=== TASK TO COMPLETE ===
Return every line from the records below that has the word "date".

=== DATA ===

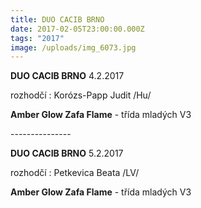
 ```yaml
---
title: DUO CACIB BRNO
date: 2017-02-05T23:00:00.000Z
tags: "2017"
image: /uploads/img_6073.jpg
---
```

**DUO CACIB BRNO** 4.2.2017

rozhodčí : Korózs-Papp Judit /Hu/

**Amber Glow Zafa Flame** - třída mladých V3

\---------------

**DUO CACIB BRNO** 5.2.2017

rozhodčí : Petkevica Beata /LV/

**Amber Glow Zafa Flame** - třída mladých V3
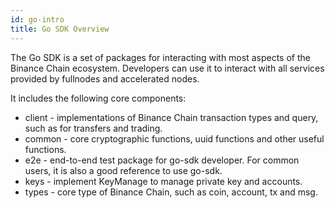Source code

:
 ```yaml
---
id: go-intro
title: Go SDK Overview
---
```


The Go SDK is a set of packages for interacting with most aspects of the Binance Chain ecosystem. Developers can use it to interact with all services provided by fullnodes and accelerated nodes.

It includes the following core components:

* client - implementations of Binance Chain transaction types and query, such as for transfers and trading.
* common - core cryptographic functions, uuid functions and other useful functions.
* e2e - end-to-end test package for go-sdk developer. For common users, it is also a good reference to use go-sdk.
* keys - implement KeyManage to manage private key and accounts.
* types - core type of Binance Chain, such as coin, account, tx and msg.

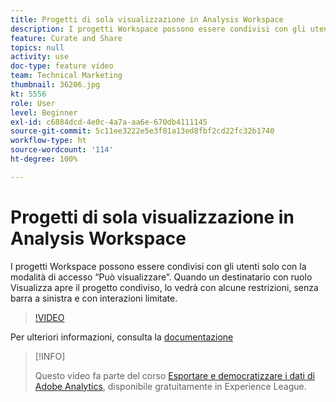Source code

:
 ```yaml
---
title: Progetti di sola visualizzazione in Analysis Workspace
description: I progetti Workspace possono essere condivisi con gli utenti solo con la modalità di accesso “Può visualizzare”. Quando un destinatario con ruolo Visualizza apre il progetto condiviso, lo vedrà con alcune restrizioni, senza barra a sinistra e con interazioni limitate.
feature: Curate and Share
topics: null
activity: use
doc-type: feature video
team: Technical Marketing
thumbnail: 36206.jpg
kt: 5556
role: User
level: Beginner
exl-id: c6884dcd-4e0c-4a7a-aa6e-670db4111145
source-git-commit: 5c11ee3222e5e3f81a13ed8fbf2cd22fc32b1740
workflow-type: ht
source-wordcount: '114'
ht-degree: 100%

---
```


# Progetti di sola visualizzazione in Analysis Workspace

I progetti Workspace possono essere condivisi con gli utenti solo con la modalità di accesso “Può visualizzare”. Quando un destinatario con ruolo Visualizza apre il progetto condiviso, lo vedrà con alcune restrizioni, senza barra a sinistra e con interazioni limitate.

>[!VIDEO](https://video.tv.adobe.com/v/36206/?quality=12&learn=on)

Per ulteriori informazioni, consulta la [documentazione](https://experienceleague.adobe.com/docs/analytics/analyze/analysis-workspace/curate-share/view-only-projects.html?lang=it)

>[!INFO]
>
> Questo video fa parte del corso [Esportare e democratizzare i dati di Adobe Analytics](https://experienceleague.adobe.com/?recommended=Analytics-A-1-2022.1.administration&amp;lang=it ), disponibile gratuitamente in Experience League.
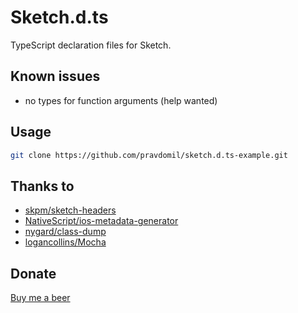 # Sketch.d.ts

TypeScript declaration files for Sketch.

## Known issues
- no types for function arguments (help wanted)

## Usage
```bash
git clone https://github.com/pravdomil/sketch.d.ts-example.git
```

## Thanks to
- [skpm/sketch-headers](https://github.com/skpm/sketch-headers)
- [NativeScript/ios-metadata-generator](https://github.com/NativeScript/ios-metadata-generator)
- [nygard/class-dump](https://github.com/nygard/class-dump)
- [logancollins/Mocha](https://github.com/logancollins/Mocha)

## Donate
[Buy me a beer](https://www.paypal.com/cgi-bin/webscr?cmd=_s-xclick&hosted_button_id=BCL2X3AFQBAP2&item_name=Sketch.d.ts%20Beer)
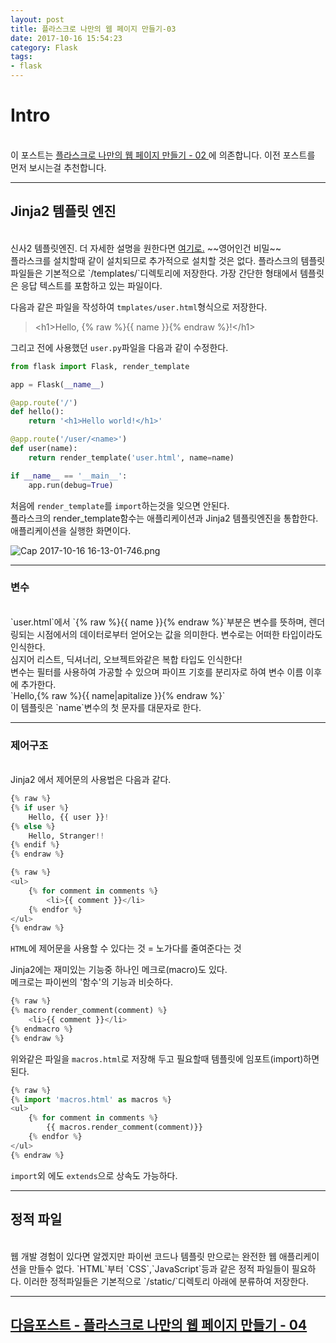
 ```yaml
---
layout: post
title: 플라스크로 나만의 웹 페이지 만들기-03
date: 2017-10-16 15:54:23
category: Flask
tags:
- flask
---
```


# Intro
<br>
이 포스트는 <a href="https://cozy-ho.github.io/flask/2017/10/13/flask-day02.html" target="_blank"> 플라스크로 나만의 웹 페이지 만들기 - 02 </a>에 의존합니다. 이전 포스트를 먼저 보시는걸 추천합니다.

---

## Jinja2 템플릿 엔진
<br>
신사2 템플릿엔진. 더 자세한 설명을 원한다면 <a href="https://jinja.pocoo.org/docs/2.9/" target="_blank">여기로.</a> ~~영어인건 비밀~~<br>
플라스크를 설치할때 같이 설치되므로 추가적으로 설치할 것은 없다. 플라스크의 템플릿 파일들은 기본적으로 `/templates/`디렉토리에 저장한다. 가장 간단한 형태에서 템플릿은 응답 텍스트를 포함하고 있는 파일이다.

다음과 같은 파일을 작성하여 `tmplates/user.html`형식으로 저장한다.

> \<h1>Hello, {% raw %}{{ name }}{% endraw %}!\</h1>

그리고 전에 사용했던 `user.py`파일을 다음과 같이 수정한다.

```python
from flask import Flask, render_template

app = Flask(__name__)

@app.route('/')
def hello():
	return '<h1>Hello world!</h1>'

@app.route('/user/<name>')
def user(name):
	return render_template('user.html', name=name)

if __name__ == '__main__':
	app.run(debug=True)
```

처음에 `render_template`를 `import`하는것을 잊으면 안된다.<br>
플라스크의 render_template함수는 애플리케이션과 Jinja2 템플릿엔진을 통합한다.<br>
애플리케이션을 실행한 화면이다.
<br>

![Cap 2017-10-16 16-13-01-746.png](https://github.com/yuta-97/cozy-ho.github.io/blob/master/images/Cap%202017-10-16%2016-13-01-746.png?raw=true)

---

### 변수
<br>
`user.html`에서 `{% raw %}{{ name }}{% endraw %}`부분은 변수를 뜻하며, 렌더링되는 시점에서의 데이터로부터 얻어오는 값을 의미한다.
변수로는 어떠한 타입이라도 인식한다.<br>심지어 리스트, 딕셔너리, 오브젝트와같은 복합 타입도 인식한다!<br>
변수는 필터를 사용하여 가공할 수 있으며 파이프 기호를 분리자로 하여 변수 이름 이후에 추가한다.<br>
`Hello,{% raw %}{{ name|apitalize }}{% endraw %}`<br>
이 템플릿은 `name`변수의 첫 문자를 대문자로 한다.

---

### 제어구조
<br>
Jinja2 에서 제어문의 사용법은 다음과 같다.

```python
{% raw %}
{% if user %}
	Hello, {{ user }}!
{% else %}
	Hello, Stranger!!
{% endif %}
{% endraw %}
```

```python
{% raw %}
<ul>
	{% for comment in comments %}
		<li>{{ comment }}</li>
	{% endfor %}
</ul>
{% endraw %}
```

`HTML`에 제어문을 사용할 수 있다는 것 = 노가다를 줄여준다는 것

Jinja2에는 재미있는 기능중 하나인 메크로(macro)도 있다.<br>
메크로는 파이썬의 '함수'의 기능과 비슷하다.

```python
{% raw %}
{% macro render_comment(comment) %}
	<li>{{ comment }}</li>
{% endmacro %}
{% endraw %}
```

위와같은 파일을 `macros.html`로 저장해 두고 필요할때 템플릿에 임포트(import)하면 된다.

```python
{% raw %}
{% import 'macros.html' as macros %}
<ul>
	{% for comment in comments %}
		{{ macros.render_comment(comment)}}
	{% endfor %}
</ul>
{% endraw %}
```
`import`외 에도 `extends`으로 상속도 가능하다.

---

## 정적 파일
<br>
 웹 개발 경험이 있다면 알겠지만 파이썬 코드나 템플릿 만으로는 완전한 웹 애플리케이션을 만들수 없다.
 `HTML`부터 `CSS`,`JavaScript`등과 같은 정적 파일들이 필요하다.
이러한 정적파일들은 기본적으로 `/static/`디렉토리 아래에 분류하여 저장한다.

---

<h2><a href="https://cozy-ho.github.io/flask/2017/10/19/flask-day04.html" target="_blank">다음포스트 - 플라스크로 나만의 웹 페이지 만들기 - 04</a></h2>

--

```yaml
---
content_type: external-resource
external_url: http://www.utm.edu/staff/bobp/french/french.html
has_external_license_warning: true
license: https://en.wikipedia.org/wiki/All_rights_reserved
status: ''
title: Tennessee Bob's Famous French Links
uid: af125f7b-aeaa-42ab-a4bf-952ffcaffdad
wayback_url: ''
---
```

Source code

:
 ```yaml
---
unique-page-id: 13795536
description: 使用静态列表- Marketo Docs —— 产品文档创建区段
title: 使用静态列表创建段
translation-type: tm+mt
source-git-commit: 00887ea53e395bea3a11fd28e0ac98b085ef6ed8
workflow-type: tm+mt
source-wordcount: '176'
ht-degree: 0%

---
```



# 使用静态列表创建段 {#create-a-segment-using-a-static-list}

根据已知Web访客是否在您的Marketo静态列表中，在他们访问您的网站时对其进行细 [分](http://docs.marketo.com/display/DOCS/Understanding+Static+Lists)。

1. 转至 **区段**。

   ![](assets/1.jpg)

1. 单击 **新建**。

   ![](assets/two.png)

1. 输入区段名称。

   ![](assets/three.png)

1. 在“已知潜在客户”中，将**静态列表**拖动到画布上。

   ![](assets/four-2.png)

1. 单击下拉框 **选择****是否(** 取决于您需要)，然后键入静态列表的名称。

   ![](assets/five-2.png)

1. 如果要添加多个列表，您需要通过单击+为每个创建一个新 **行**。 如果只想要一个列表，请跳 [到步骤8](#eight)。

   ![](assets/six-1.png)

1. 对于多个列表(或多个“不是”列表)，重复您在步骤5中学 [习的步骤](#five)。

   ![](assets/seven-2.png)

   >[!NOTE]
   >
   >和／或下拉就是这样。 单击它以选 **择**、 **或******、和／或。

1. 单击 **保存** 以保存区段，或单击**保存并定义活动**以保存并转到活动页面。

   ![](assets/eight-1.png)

=== EXERCISE SOLUTION ===
date: 2017-02-05T23:00:00.000Z
date: 2017-10-16 15:54:23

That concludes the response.